Rather, any inconsistencies must be resolved on a higher plane, the plane of esoterism. Rather than trying to comprehend the center from the periphery, or the principle from its manifestation, this approach tries to understand the periphery from the center -- the center being the Absolute, or God. The other day we used the analogy of people taking photographs of the Matterhorn. Each photo will necessarily be a little different, despite the fact that there is only one Matterhorn (and one Schuon standing in front of it... funny, he doesn't strike me as the sort of person who would have been interested in visiting Disneyland).

The physicist David Bohm used an even better analogy. Imagine a rectangular fish tank with a fish swimming around in it. There are two video cameras trained on the tank at right angles to one another. The resulting images are projected on to two separate video monitors in a different room. Looking at the two monitors, one would see what looks like two different fish. Nevertheless, there would appear to be some correlation between their movements. What might not occur to the person is that the images on the screens are two-dimensional projections of a three-dimensional reality; while they appear separate, they are in fact unified at a higher dimension.
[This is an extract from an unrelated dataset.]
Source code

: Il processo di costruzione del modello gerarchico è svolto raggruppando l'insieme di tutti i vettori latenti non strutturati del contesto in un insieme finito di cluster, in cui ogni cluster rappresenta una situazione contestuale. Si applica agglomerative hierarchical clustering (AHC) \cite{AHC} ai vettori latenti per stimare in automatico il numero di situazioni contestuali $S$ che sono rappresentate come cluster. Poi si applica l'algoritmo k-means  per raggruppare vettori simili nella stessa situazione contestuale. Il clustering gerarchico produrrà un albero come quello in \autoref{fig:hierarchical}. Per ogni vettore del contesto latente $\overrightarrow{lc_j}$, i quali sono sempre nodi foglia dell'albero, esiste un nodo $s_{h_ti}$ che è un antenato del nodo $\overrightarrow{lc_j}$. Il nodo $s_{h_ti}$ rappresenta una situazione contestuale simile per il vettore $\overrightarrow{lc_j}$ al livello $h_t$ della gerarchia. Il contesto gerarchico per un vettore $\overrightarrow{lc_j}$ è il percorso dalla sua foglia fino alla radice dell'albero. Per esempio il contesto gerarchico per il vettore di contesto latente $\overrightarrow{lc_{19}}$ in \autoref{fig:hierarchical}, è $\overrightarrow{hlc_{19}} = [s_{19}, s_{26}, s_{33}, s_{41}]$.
This is precisely how I would understand O, which revelation is here to illuminate -- dazzlingly so, I might add. For example, scripture is a lower dimensional representation of a reality with more dimensions than three or four. Two "four dimensional" stories can easily be reconciled in five dimensions. And before you dismiss this as speculative or overly abstract, I would redirect your attention to the unconscious and to the dream, which are also hyperdimensional and operate free of the demands of aristotelian logic. (See for example here, here, and here.)

Well, that's about all I have time for now. For a while, you can probably expect my posts to appear a bit later in the day, although today I surprised myself and got off a blast by the usual time.